Spring banding provides clues to elusive woodcock

My love affair with woodcock goes back more than four decades. If you’ve read my column long enough, that should come as no surprise. Across the years I’ve taken you along as my bird dogs and I have hunted, surveyed, banded and studied these most wonderful creatures – no doubt, one of nature’s most secretive and mysterious of all upland gamebirds.
The affair began as a teenager along a little creek named Karcher in the southeastern part of the state. I was hunting without a dog and met up with a hunter and his two English cocker spaniels. They found woodcock in great numbers in alders at the creek’s spring-filled headwaters. I watched as the elder hunter shot and his dogs retrieved to hand a pair of these marvelous birds. On a subsequent hunt, I shot my first woodcock – once again dog-less, wading upstream on the same creek.
It would stand to reason that my close upland hunting companions would also be woodcock hunters. In the case of friend Mike, his passion met mine and went beyond the hunt. That included bird dogs, spring singing-ground surveys and banding.
We volunteered for the U.S. Fish and Wildlife Service (USFWS) and obtained required banding licenses. In the months of April and May we used mist nets to capture and band adult male and female woodcock on their singing grounds and used our dogs to locate and band young woodcock chicks.

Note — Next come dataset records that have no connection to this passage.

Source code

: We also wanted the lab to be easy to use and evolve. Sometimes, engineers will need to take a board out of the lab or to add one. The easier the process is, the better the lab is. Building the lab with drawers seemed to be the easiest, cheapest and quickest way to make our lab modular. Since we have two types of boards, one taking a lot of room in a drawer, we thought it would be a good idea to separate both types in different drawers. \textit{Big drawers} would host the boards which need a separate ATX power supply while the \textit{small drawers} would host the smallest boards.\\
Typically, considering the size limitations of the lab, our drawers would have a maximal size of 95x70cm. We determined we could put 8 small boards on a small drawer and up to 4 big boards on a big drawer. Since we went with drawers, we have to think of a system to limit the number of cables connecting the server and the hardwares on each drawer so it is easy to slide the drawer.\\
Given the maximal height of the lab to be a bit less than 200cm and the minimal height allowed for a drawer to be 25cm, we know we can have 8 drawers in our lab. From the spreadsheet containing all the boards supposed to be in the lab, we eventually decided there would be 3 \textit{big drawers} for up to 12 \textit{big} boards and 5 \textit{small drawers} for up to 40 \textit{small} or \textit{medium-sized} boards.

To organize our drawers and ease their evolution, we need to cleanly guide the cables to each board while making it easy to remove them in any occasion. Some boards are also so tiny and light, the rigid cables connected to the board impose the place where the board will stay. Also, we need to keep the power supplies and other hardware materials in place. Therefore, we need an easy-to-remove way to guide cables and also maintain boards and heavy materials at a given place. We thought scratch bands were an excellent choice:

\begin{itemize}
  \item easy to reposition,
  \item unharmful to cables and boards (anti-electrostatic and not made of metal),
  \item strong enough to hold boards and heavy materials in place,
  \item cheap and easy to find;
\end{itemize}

Forty years later, Mike and I are still at it. We get together each spring to band male woodcock that call our land home. Mike’s property lies in the heart of the Buena Vista grasslands in southern Portage County, mine in the town of Eau Pleine.
It was on Mike’s place last week that we met to use mist nets to capture performing males as they danced for females on their singing grounds. Add to the mix a bevy of University of Wisconsin-Stevens Point (UWSP) Wildlife Society student members and we had a recipe for several enjoyable, successful evenings.
Male woodcock “peent” and strut on the ground in clearings in the woods – then suddenly stop peenting and flush skyward in wide spirals. Higher and higher they climb, to a point in the sky nearly 300 feet above the ground. Abruptly they tumble down – back to the point of beginning and emit a soft fluid chirp along the way. There they resume peenting.
We set mist nets strategically in their flight paths. If they hit the net, we run to the net from our hiding places in the surrounding woods and slowly untangled the birds from the nylon netting. If they miss the nets, we play pre-recorded peenting calls from another male.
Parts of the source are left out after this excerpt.